***** RECORDS FOR PROCESSING

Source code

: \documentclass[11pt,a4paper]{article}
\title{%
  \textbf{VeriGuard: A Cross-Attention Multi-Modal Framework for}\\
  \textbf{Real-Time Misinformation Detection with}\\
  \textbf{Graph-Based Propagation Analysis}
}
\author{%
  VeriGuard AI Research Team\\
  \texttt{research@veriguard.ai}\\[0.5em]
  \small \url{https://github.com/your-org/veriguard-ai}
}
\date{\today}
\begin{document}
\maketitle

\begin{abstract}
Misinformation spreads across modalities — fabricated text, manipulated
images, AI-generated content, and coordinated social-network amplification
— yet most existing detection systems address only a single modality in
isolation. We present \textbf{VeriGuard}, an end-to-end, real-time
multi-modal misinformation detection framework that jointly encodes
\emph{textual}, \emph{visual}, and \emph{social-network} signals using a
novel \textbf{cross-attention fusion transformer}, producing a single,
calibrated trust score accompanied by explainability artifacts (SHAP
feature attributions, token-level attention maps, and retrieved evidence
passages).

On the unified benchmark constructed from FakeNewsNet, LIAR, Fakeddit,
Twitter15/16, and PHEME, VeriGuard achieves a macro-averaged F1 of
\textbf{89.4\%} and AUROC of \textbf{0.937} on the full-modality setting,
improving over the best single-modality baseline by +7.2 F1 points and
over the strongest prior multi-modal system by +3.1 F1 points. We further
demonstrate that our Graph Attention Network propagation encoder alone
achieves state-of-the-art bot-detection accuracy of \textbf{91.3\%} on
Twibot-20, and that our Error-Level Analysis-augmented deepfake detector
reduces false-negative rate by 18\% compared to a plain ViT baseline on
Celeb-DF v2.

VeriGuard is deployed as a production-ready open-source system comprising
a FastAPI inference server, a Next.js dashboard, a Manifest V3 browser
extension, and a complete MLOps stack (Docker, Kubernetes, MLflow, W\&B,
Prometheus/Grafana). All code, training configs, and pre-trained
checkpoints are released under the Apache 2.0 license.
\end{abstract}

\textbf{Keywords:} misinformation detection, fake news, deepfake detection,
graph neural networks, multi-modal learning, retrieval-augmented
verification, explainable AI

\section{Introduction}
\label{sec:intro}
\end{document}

**********

• _YOUR TASK_
Only the lines that hold the word "deepfake" are wanted; each should be pulled from the records.

• _ANSWER BOX_
Twibot-20, and that our Error-Level Analysis-augmented deepfake detector
\textbf{Keywords:} misinformation detection, fake news, deepfake detection,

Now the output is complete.